Orman o sabah yemyeşil bir deniz gibiydi. Güneş, yaprakların arasından süzülen ışıklarıyla toprağın üstüne altın renkli desenler çiziyor, dallarda asılı duran çiçekler tatlı kokular yayıyordu. Dere kenarında suyun şırıltısı, kuşların cıvıltısına karışıyor, hafif esen rüzgâr ağaç yapraklarını fısıldatıyordu.

Bu güzelliklerin içinde, minicik bir fare, Fino, hızlı adımlarla dolaşıyordu. Fino, ormanın en küçüklerinden biriydi ama en meraklısıydı. Diğer hayvanların cesur hikâyelerini dinlemeye bayılır, hep kendi macerasını yaşamanın hayalini kurardı.
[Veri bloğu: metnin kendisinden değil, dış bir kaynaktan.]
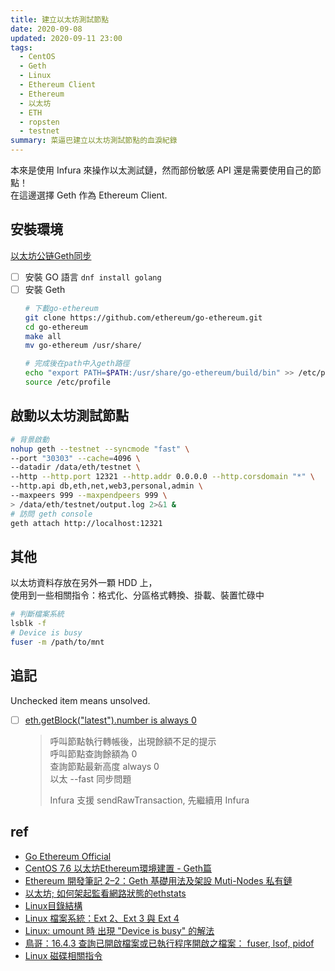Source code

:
 ```yaml
---
title: 建立以太坊測試節點
date: 2020-09-08
updated: 2020-09-11 23:00
tags: 
  - CentOS
  - Geth
  - Linux
  - Ethereum Client 
  - Ethereum
  - 以太坊
  - ETH  
  - ropsten
  - testnet
summary: 菜逼巴建立以太坊測試節點的血淚紀錄
---
```


本來是使用 Infura 來操作以太測試鏈，然而部份敏感 API 還是需要使用自己的節點！  
在這邊選擇 Geth 作為 Ethereum Client.

## 安裝環境

[以太坊公链Geth同步](https://www.cnblogs.com/zhangmingcheng/p/11362306.html)

+ [ ] 安裝 GO 語言 `dnf install golang`
+ [ ] 安裝 Geth
  ```bash
  # 下載go-ethereum  
  git clone https://github.com/ethereum/go-ethereum.git
  cd go-ethereum
  make all
  mv go-ethereum /usr/share/  

  # 完成後在path中入geth路徑  
  echo "export PATH=$PATH:/usr/share/go-ethereum/build/bin" >> /etc/profile  
  source /etc/profile  
  ```

## 啟動以太坊測試節點

```bash
# 背景啟動
nohup geth --testnet --syncmode "fast" \
--port "30303" --cache=4096 \
--datadir /data/eth/testnet \
--http --http.port 12321 --http.addr 0.0.0.0 --http.corsdomain "*" \
--http.api db,eth,net,web3,personal,admin \
--maxpeers 999 --maxpendpeers 999 \
> /data/eth/testnet/output.log 2>&1 &
# 訪問 geth console
geth attach http://localhost:12321
```

## 其他

以太坊資料存放在另外一顆 HDD 上，  
使用到一些相關指令：格式化、分區格式轉換、掛載、裝置忙碌中

```bash
# 判斷檔案系統
lsblk -f
# Device is busy
fuser -m /path/to/mnt
```

## 追記

Unchecked item means unsolved.

+ [ ] [eth.getBlock("latest").number is always 0](https://github.com/ethereum/go-ethereum/issues/16147)
  > 呼叫節點執行轉帳後，出現餘額不足的提示  
  > 呼叫節點查詢餘額為 0  
  > 查詢節點最新高度 always 0  
  > 以太 --fast 同步問題  
  >
  > Infura 支援 sendRawTransaction, 先繼續用 Infura

## ref
+ [Go Ethereum Official](https://geth.ethereum.org)
+ [CentOS 7.6 以太坊Ethereum環境建置 - Geth篇](https://kira5033.github.io/2019/06/centos-7.6-以太坊ethereum環境建置-geth篇/)
+ [Ethereum 開發筆記 2–2：Geth 基礎用法及架設 Muti-Nodes 私有鏈](https://blog.fukuball.com/ethereum-開發筆記-22geth-基礎用法及架設-muti-nodes-私有鏈/)
+ [以太坊; 如何架起監看網路狀態的ethstats](https://medium.com/taipei-ethereum-meetup/以太坊私網建立-二-d5d6e7675840)
+ [Linux目錄結構](http://linux-wiki.cn/wiki/zh-tw/Linux目录结构)
+ [Linux 檔案系統：Ext 2、Ext 3 與 Ext 4](http://blogger.gtwang.org/2013/01/linux-ext2ext3-ext4.html)
+ [Linux: umount 時 出現 "Device is busy" 的解法](https://blog.longwin.com.tw/2008/11/debian-ubuntu-linux-umount-device-busy-2008/)
+ [鳥哥：16.4.3 查詢已開啟檔案或已執行程序開啟之檔案： fuser, lsof, pidof](http://linux.vbird.org/linux_basic/0440processcontrol.php#fuser)
+ [Linux 磁碟相關指令](http://www.vixual.net/blog/archives/187)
Bir gün göletin kenarında devasa bir gölge fark etti. Yukarı baktığında, uzun hortumu, dev kulakları ve sakin bakışlarıyla Fil Bumbo duruyordu.

Fino heyecanla seslendi:
— “Sen fil Bumbo musun? Ormanın en cesur hayvanı olduğunu söylüyorlar!”
Bumbo başını sallayıp gülümsedi:
— “Cesur muyum bilmem ama yardım etmeyi severim.”
— “Ben de cesur olmak istiyorum! Hatta sana kanıtlayabilirim.”
Bumbo gülerek:
— “Minik patilerinle mi? Peki… bakalım.”

O sırada papağan Lika telaşla yanlarına kondu:
— “Yardım edin! Aslan Rongo’nun yavrusu nehre düştü!”

Bumbo hiç düşünmeden,
— “Gel Fino! Şimdi cesaretini gösterebilirsin,” dedi.

Nehre vardıklarında, yavru aslan akıntının ortasında çırpınıyordu. Bumbo suya girdi, ama yavruya tam uzanamayınca Fino hortuma tırmandı.
— “Beni yaklaştır! Ben onu tutarım!”
Minik fare, tüm gücüyle yavrunun ensesini yakaladı. Akıntı kuvvetliydi, dişleri kayacak gibiydi ama bırakmadı. Bumbo ikisini birden kıyıya çekti.

Yavru aslan titreyerek,
— “Seni küçücük sanmıştım ama çok cesursun!” dedi.
Bumbo da gülümsedi:
— “Gördün mü Fino? Cesaret boyuta bakmaz.”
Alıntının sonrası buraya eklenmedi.